Records shown Start Marker

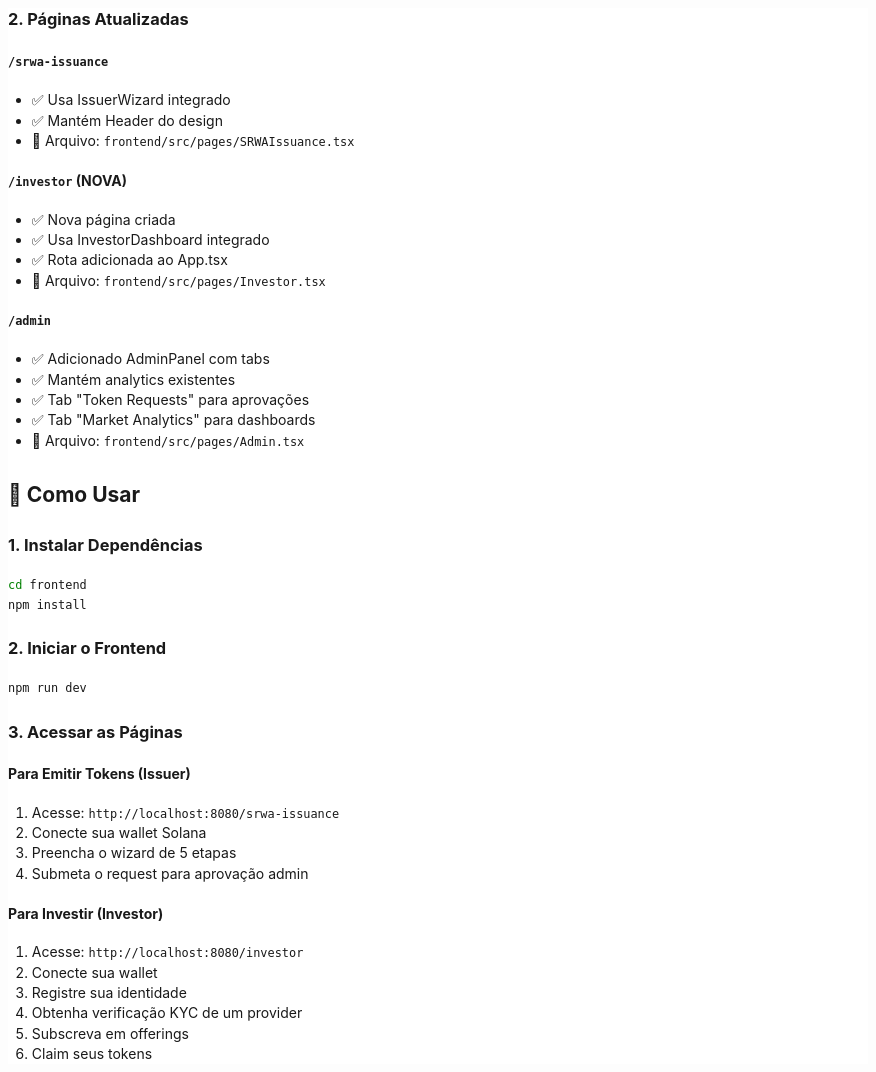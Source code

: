 ### 2. **Páginas Atualizadas**

#### `/srwa-issuance`
- ✅ Usa IssuerWizard integrado
- ✅ Mantém Header do design
- 📍 Arquivo: `frontend/src/pages/SRWAIssuance.tsx`

#### `/investor` (NOVA)
- ✅ Nova página criada
- ✅ Usa InvestorDashboard integrado
- ✅ Rota adicionada ao App.tsx
- 📍 Arquivo: `frontend/src/pages/Investor.tsx`

#### `/admin`
- ✅ Adicionado AdminPanel com tabs
- ✅ Mantém analytics existentes
- ✅ Tab "Token Requests" para aprovações
- ✅ Tab "Market Analytics" para dashboards
- 📍 Arquivo: `frontend/src/pages/Admin.tsx`

## 🚀 Como Usar

### 1. Instalar Dependências

```bash
cd frontend
npm install
```

### 2. Iniciar o Frontend

```bash
npm run dev
```

### 3. Acessar as Páginas

#### Para Emitir Tokens (Issuer)
1. Acesse: `http://localhost:8080/srwa-issuance`
2. Conecte sua wallet Solana
3. Preencha o wizard de 5 etapas
4. Submeta o request para aprovação admin

#### Para Investir (Investor)
1. Acesse: `http://localhost:8080/investor`
2. Conecte sua wallet
3. Registre sua identidade
4. Obtenha verificação KYC de um provider
5. Subscreva em offerings
6. Claim seus tokens
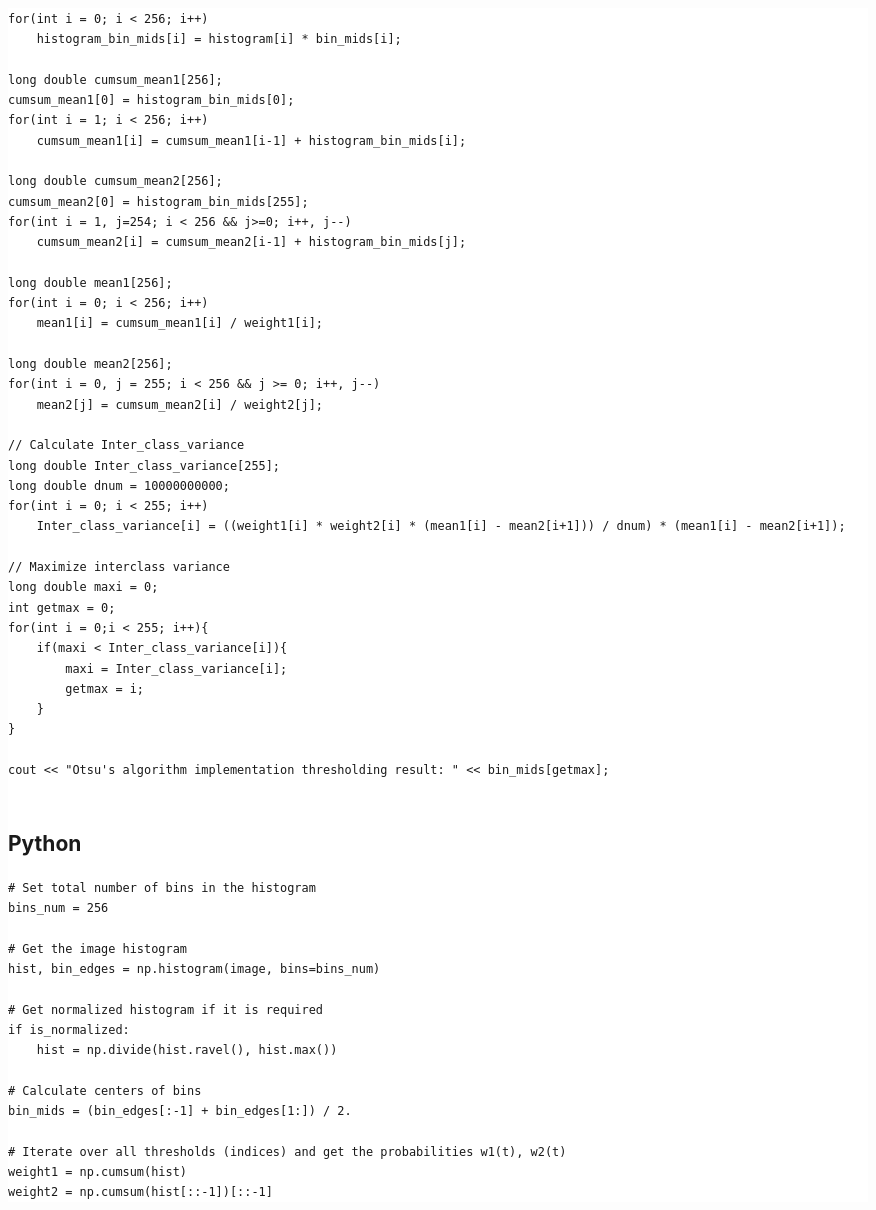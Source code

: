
 ```
for(int i = 0; i < 256; i++)
	histogram_bin_mids[i] = histogram[i] * bin_mids[i];

long double cumsum_mean1[256];
cumsum_mean1[0] = histogram_bin_mids[0];
for(int i = 1; i < 256; i++)
	cumsum_mean1[i] = cumsum_mean1[i-1] + histogram_bin_mids[i];

long double cumsum_mean2[256];
cumsum_mean2[0] = histogram_bin_mids[255];
for(int i = 1, j=254; i < 256 && j>=0; i++, j--)
	cumsum_mean2[i] = cumsum_mean2[i-1] + histogram_bin_mids[j];

long double mean1[256];
for(int i = 0; i < 256; i++)
	mean1[i] = cumsum_mean1[i] / weight1[i];

long double mean2[256];
for(int i = 0, j = 255; i < 256 && j >= 0; i++, j--)
	mean2[j] = cumsum_mean2[i] / weight2[j];

// Calculate Inter_class_variance
long double Inter_class_variance[255];
long double dnum = 10000000000;
for(int i = 0; i < 255; i++)
	Inter_class_variance[i] = ((weight1[i] * weight2[i] * (mean1[i] - mean2[i+1])) / dnum) * (mean1[i] - mean2[i+1]);	

// Maximize interclass variance
long double maxi = 0;
int getmax = 0;
for(int i = 0;i < 255; i++){
	if(maxi < Inter_class_variance[i]){
		maxi = Inter_class_variance[i];
		getmax = i;
	}
}

cout << "Otsu's algorithm implementation thresholding result: " << bin_mids[getmax];


```

Python
------

```
# Set total number of bins in the histogram
bins_num = 256

# Get the image histogram
hist, bin_edges = np.histogram(image, bins=bins_num)

# Get normalized histogram if it is required
if is_normalized:
    hist = np.divide(hist.ravel(), hist.max())

# Calculate centers of bins
bin_mids = (bin_edges[:-1] + bin_edges[1:]) / 2.

# Iterate over all thresholds (indices) and get the probabilities w1(t), w2(t)
weight1 = np.cumsum(hist)
weight2 = np.cumsum(hist[::-1])[::-1]

```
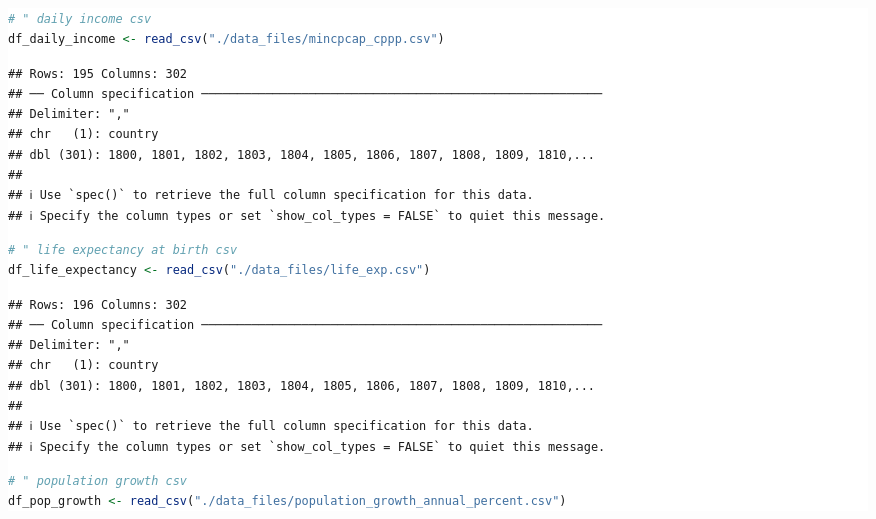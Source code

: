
 ``` r
# " daily income csv
df_daily_income <- read_csv("./data_files/mincpcap_cppp.csv")
```

    ## Rows: 195 Columns: 302
    ## ── Column specification ────────────────────────────────────────────────────────
    ## Delimiter: ","
    ## chr   (1): country
    ## dbl (301): 1800, 1801, 1802, 1803, 1804, 1805, 1806, 1807, 1808, 1809, 1810,...
    ## 
    ## ℹ Use `spec()` to retrieve the full column specification for this data.
    ## ℹ Specify the column types or set `show_col_types = FALSE` to quiet this message.

``` r
# " life expectancy at birth csv
df_life_expectancy <- read_csv("./data_files/life_exp.csv")
```

    ## Rows: 196 Columns: 302
    ## ── Column specification ────────────────────────────────────────────────────────
    ## Delimiter: ","
    ## chr   (1): country
    ## dbl (301): 1800, 1801, 1802, 1803, 1804, 1805, 1806, 1807, 1808, 1809, 1810,...
    ## 
    ## ℹ Use `spec()` to retrieve the full column specification for this data.
    ## ℹ Specify the column types or set `show_col_types = FALSE` to quiet this message.

``` r
# " population growth csv
df_pop_growth <- read_csv("./data_files/population_growth_annual_percent.csv")
```

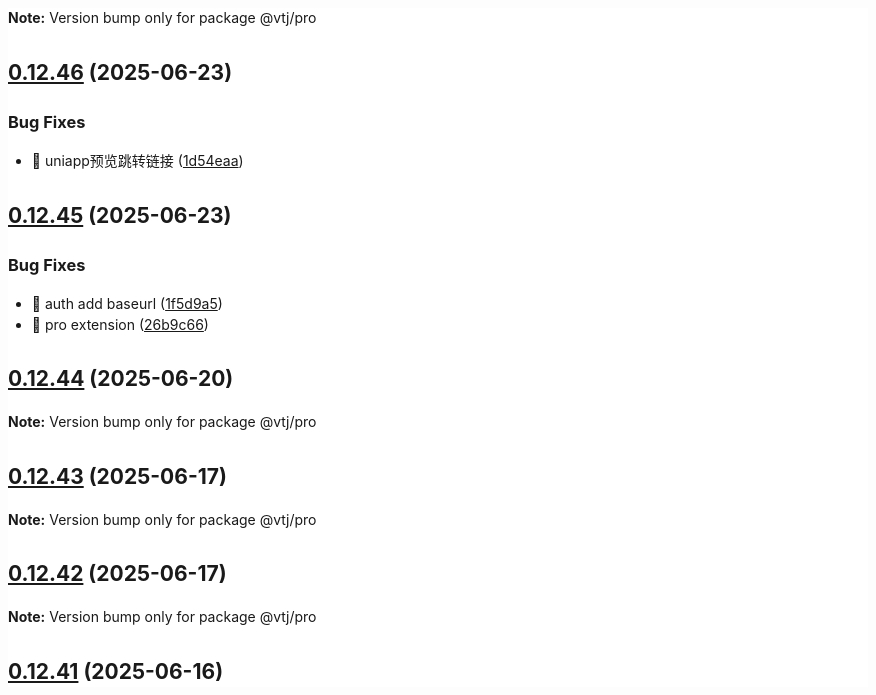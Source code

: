 **Note:** Version bump only for package @vtj/pro





## [0.12.46](https://gitee.com/newgateway/vtj/compare/@vtj/pro@0.12.45...@vtj/pro@0.12.46) (2025-06-23)


### Bug Fixes

* 🐛 uniapp预览跳转链接 ([1d54eaa](https://gitee.com/newgateway/vtj/commits/1d54eaa31274b6b0e192d2f862fea284b71242a6))





## [0.12.45](https://gitee.com/newgateway/vtj/compare/@vtj/pro@0.12.44...@vtj/pro@0.12.45) (2025-06-23)


### Bug Fixes

* 🐛 auth add baseurl ([1f5d9a5](https://gitee.com/newgateway/vtj/commits/1f5d9a538fdd0f5244ba4de0c65a1d78734ab399))
* 🐛 pro extension ([26b9c66](https://gitee.com/newgateway/vtj/commits/26b9c66eb32b8196413080a327be57a8b039b943))





## [0.12.44](https://gitee.com/newgateway/vtj/compare/@vtj/pro@0.12.43...@vtj/pro@0.12.44) (2025-06-20)

**Note:** Version bump only for package @vtj/pro





## [0.12.43](https://gitee.com/newgateway/vtj/compare/@vtj/pro@0.12.42...@vtj/pro@0.12.43) (2025-06-17)

**Note:** Version bump only for package @vtj/pro





## [0.12.42](https://gitee.com/newgateway/vtj/compare/@vtj/pro@0.12.41...@vtj/pro@0.12.42) (2025-06-17)

**Note:** Version bump only for package @vtj/pro





## [0.12.41](https://gitee.com/newgateway/vtj/compare/@vtj/pro@0.12.40...@vtj/pro@0.12.41) (2025-06-16)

Records shown End Marker

Begin with the first line of the entries above and write out each line exactly, ending with the line containing "## 🚀 Como Usar". Leave out pictures.

**Solution for this exercise:**
Source code

: ### 2. **Páginas Atualizadas**

#### `/srwa-issuance`
- ✅ Usa IssuerWizard integrado
- ✅ Mantém Header do design
- 📍 Arquivo: `frontend/src/pages/SRWAIssuance.tsx`

#### `/investor` (NOVA)
- ✅ Nova página criada
- ✅ Usa InvestorDashboard integrado
- ✅ Rota adicionada ao App.tsx
- 📍 Arquivo: `frontend/src/pages/Investor.tsx`

#### `/admin`
- ✅ Adicionado AdminPanel com tabs
- ✅ Mantém analytics existentes
- ✅ Tab "Token Requests" para aprovações
- ✅ Tab "Market Analytics" para dashboards
- 📍 Arquivo: `frontend/src/pages/Admin.tsx`

## 🚀 Como Usar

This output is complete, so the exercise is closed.